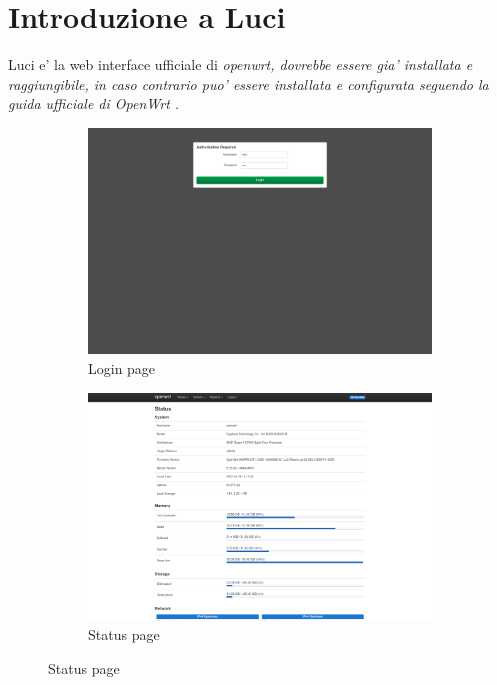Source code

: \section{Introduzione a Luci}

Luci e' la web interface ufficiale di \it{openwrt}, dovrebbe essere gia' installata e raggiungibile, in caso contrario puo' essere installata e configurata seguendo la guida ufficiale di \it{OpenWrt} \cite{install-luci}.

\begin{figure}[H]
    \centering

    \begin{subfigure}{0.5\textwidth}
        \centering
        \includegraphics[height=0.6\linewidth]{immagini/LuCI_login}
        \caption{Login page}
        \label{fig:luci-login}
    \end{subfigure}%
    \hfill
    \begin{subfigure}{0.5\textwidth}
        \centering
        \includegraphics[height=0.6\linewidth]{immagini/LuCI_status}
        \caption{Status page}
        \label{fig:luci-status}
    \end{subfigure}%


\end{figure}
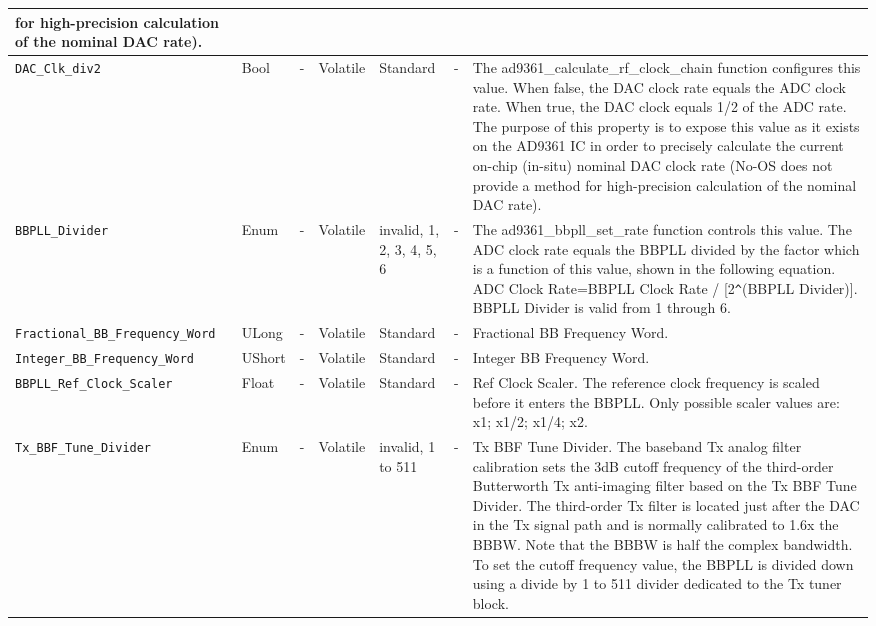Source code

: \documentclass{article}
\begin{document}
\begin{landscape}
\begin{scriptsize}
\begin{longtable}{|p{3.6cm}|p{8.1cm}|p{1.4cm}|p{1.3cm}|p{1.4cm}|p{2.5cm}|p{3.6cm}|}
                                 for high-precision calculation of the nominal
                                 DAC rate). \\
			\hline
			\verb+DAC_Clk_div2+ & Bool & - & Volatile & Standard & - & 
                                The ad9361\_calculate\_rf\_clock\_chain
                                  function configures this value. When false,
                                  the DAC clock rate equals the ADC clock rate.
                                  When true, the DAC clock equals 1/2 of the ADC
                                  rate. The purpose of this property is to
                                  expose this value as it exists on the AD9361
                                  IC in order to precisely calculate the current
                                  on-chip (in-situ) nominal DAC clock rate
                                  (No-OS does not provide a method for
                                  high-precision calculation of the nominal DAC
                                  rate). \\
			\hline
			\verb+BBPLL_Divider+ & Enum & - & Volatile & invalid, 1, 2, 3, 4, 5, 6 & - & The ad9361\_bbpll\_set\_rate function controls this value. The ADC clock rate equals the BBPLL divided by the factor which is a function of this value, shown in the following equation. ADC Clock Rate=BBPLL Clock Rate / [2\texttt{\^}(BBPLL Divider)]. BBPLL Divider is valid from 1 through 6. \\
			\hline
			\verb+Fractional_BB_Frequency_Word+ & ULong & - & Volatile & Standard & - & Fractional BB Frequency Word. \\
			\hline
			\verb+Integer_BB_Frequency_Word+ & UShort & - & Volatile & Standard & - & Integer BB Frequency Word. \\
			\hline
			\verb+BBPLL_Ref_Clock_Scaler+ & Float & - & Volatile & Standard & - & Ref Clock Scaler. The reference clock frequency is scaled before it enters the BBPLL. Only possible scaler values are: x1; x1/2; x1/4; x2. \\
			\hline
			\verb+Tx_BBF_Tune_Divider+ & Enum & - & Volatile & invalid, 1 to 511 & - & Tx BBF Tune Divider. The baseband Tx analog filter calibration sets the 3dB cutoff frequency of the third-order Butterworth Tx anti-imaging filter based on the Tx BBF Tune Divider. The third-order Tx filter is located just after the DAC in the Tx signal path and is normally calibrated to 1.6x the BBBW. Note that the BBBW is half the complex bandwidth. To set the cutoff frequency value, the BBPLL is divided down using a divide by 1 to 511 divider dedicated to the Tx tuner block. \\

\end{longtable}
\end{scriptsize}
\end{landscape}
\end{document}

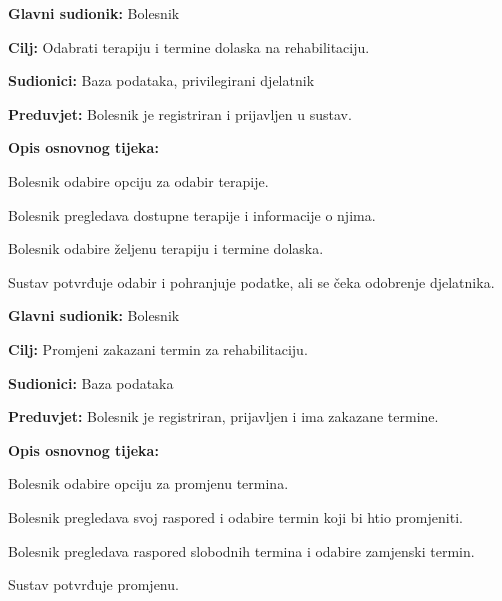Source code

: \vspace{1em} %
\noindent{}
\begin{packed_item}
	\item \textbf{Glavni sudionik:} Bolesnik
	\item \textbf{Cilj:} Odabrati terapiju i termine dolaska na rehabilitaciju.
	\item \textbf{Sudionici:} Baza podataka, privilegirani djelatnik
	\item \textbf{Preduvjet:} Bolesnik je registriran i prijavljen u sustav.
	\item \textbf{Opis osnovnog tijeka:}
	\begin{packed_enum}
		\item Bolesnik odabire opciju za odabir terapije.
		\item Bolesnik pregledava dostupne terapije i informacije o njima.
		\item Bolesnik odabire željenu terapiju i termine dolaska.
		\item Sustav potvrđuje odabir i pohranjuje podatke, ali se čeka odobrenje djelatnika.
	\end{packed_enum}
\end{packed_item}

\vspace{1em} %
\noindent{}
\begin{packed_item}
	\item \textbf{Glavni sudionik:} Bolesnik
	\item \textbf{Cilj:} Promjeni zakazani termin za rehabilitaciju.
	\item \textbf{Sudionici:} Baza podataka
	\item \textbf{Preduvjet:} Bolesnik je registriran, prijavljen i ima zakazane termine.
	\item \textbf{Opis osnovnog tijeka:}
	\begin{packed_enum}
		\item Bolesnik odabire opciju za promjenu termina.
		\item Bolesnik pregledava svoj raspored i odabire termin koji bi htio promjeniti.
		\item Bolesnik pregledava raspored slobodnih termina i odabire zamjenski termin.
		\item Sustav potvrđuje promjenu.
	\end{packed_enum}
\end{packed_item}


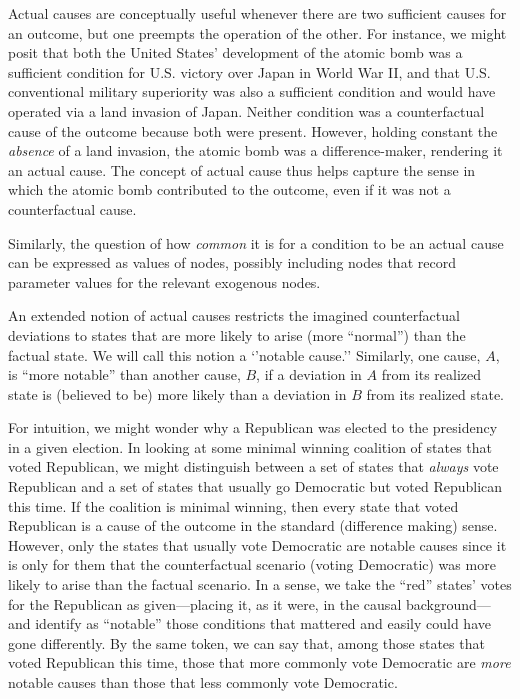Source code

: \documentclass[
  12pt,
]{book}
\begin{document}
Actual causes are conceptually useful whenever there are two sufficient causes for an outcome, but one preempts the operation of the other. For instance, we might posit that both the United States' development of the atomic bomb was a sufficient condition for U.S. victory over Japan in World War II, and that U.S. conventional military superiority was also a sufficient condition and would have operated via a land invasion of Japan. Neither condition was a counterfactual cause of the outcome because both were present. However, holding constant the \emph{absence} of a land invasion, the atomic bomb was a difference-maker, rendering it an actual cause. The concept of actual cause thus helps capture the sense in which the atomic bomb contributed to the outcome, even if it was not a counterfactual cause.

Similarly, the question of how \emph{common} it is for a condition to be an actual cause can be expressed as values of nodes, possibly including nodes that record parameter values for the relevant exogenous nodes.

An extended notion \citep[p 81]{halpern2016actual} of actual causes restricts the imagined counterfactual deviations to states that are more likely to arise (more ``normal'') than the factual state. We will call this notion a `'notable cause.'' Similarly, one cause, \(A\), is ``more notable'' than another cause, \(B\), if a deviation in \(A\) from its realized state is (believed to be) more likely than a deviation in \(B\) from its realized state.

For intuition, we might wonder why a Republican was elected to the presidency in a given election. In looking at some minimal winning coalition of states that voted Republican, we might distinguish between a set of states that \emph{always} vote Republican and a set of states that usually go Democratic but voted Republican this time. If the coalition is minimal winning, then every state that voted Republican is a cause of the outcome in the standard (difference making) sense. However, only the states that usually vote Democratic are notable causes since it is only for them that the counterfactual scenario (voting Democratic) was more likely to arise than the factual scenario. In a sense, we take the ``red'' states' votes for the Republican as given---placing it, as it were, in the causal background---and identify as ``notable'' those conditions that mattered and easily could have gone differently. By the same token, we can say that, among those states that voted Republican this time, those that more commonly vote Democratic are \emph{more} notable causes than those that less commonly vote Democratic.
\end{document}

- - - - -

Transcribe all entries above exactly. Drop the pictures.

Source code

: \section{Introduzione a Luci}

Luci e' la web interface ufficiale di \it{openwrt}, dovrebbe essere gia' installata e raggiungibile, in caso contrario puo' essere installata e configurata seguendo la guida ufficiale di \it{OpenWrt} \cite{install-luci}.

\begin{figure}[H]
    \centering

    \begin{subfigure}{0.5\textwidth}
        \centering
        \includegraphics[height=0.6\linewidth]{immagini/LuCI_login}
        \caption{Login page}
        \label{fig:luci-login}
    \end{subfigure}%
    \hfill
    \begin{subfigure}{0.5\textwidth}
        \centering
        \includegraphics[height=0.6\linewidth]{immagini/LuCI_status}
        \caption{Status page}
        \label{fig:luci-status}
    \end{subfigure}%


\end{figure}
Source code

: \documentclass{article}
\begin{document}
\begin{landscape}
\begin{scriptsize}
\begin{longtable}{|p{3.6cm}|p{8.1cm}|p{1.4cm}|p{1.3cm}|p{1.4cm}|p{2.5cm}|p{3.6cm}|}
                                 for high-precision calculation of the nominal
                                 DAC rate). \\
			\hline
			\verb+DAC_Clk_div2+ & Bool & - & Volatile & Standard & - & 
                                The ad9361\_calculate\_rf\_clock\_chain
                                  function configures this value. When false,
                                  the DAC clock rate equals the ADC clock rate.
                                  When true, the DAC clock equals 1/2 of the ADC
                                  rate. The purpose of this property is to
                                  expose this value as it exists on the AD9361
                                  IC in order to precisely calculate the current
                                  on-chip (in-situ) nominal DAC clock rate
                                  (No-OS does not provide a method for
                                  high-precision calculation of the nominal DAC
                                  rate). \\
			\hline
			\verb+BBPLL_Divider+ & Enum & - & Volatile & invalid, 1, 2, 3, 4, 5, 6 & - & The ad9361\_bbpll\_set\_rate function controls this value. The ADC clock rate equals the BBPLL divided by the factor which is a function of this value, shown in the following equation. ADC Clock Rate=BBPLL Clock Rate / [2\texttt{\^}(BBPLL Divider)]. BBPLL Divider is valid from 1 through 6. \\
			\hline
			\verb+Fractional_BB_Frequency_Word+ & ULong & - & Volatile & Standard & - & Fractional BB Frequency Word. \\
			\hline
			\verb+Integer_BB_Frequency_Word+ & UShort & - & Volatile & Standard & - & Integer BB Frequency Word. \\
			\hline
			\verb+BBPLL_Ref_Clock_Scaler+ & Float & - & Volatile & Standard & - & Ref Clock Scaler. The reference clock frequency is scaled before it enters the BBPLL. Only possible scaler values are: x1; x1/2; x1/4; x2. \\
			\hline
			\verb+Tx_BBF_Tune_Divider+ & Enum & - & Volatile & invalid, 1 to 511 & - & Tx BBF Tune Divider. The baseband Tx analog filter calibration sets the 3dB cutoff frequency of the third-order Butterworth Tx anti-imaging filter based on the Tx BBF Tune Divider. The third-order Tx filter is located just after the DAC in the Tx signal path and is normally calibrated to 1.6x the BBBW. Note that the BBBW is half the complex bandwidth. To set the cutoff frequency value, the BBPLL is divided down using a divide by 1 to 511 divider dedicated to the Tx tuner block. \\

\end{longtable}
\end{scriptsize}
\end{landscape}
\end{document}

Source code

: \vspace{1em} %
\noindent{}
\begin{packed_item}
	\item \textbf{Glavni sudionik:} Bolesnik
	\item \textbf{Cilj:} Odabrati terapiju i termine dolaska na rehabilitaciju.
	\item \textbf{Sudionici:} Baza podataka, privilegirani djelatnik
	\item \textbf{Preduvjet:} Bolesnik je registriran i prijavljen u sustav.
	\item \textbf{Opis osnovnog tijeka:}
	\begin{packed_enum}
		\item Bolesnik odabire opciju za odabir terapije.
		\item Bolesnik pregledava dostupne terapije i informacije o njima.
		\item Bolesnik odabire željenu terapiju i termine dolaska.
		\item Sustav potvrđuje odabir i pohranjuje podatke, ali se čeka odobrenje djelatnika.
	\end{packed_enum}
\end{packed_item}

\vspace{1em} %
\noindent{}
\begin{packed_item}
	\item \textbf{Glavni sudionik:} Bolesnik
	\item \textbf{Cilj:} Promjeni zakazani termin za rehabilitaciju.
	\item \textbf{Sudionici:} Baza podataka
	\item \textbf{Preduvjet:} Bolesnik je registriran, prijavljen i ima zakazane termine.
	\item \textbf{Opis osnovnog tijeka:}
	\begin{packed_enum}
		\item Bolesnik odabire opciju za promjenu termina.
		\item Bolesnik pregledava svoj raspored i odabire termin koji bi htio promjeniti.
		\item Bolesnik pregledava raspored slobodnih termina i odabire zamjenski termin.
		\item Sustav potvrđuje promjenu.
	\end{packed_enum}
\end{packed_item}


Source code

: \documentclass[
  12pt,
]{book}
\begin{document}
Actual causes are conceptually useful whenever there are two sufficient causes for an outcome, but one preempts the operation of the other. For instance, we might posit that both the United States' development of the atomic bomb was a sufficient condition for U.S. victory over Japan in World War II, and that U.S. conventional military superiority was also a sufficient condition and would have operated via a land invasion of Japan. Neither condition was a counterfactual cause of the outcome because both were present. However, holding constant the \emph{absence} of a land invasion, the atomic bomb was a difference-maker, rendering it an actual cause. The concept of actual cause thus helps capture the sense in which the atomic bomb contributed to the outcome, even if it was not a counterfactual cause.

Similarly, the question of how \emph{common} it is for a condition to be an actual cause can be expressed as values of nodes, possibly including nodes that record parameter values for the relevant exogenous nodes.

An extended notion \citep[p 81]{halpern2016actual} of actual causes restricts the imagined counterfactual deviations to states that are more likely to arise (more ``normal'') than the factual state. We will call this notion a `'notable cause.'' Similarly, one cause, \(A\), is ``more notable'' than another cause, \(B\), if a deviation in \(A\) from its realized state is (believed to be) more likely than a deviation in \(B\) from its realized state.

For intuition, we might wonder why a Republican was elected to the presidency in a given election. In looking at some minimal winning coalition of states that voted Republican, we might distinguish between a set of states that \emph{always} vote Republican and a set of states that usually go Democratic but voted Republican this time. If the coalition is minimal winning, then every state that voted Republican is a cause of the outcome in the standard (difference making) sense. However, only the states that usually vote Democratic are notable causes since it is only for them that the counterfactual scenario (voting Democratic) was more likely to arise than the factual scenario. In a sense, we take the ``red'' states' votes for the Republican as given---placing it, as it were, in the causal background---and identify as ``notable'' those conditions that mattered and easily could have gone differently. By the same token, we can say that, among those states that voted Republican this time, those that more commonly vote Democratic are \emph{more} notable causes than those that less commonly vote Democratic.
\end{document}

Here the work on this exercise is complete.